A housing estate or hotel-type accommodations may house employees traveling to Fillmore for work.

Aston was asked what kind of income American Spec workers can expect to earn. He says he wants to create a culture where employees stay for three to five years and learn to become their own producers, entrepreneurs. He said the salary would be above average and there would be training opportunities in all sorts of business fields.

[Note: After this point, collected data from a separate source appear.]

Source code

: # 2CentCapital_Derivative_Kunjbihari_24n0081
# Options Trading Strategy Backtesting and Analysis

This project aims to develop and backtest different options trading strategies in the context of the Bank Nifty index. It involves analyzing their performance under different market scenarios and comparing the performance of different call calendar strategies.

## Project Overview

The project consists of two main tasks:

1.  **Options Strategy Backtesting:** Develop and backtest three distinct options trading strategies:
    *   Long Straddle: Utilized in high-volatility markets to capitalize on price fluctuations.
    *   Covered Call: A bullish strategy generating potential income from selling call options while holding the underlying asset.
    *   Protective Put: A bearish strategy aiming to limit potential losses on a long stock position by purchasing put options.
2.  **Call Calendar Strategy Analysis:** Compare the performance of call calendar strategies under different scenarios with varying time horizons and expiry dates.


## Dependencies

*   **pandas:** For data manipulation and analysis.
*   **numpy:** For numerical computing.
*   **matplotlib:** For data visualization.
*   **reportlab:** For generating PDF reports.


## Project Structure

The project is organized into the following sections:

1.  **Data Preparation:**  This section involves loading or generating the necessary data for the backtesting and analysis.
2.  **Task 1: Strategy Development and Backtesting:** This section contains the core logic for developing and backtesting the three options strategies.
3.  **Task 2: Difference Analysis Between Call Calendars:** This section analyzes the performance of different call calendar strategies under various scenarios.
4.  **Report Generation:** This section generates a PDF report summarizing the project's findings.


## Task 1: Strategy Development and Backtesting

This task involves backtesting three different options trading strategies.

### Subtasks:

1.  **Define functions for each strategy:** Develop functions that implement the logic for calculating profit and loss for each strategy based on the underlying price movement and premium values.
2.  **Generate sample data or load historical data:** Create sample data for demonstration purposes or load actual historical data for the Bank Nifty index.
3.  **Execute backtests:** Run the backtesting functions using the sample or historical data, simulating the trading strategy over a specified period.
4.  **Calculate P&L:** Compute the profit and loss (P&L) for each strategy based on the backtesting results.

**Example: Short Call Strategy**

“My goal is not to enslave people to a job. I want to provide an elite level income and help give them the opportunity to move on,” he said. “Our minimum wage will be 20 or 30% higher than any other wage on the market. Intentionally.”

Aston said it doesn’t think it will be uncommon for entry-level workers to earn between $28 and $35 an hour.

American Spec has already tested part of its concept at a factory in Andrews, North Carolina, which builds affordable modular homes. Aston said the most expensive model likely costs $107,000. He said his goal is really affordable housing, with rent or mortgage payments of around $600 a month.

But construction of single-family homes is not likely at the Fillmore plant, he said. Plans call for the construction of modules for multi-family developments, such as 700-unit apartment complexes.

“An apartment can contain maybe three modules. We produce this in the factory. We put it on our trucks…we will deliver 2,000 modules in sequence and they will be stacked, sewn and coated,” by a general contractor, Aston said.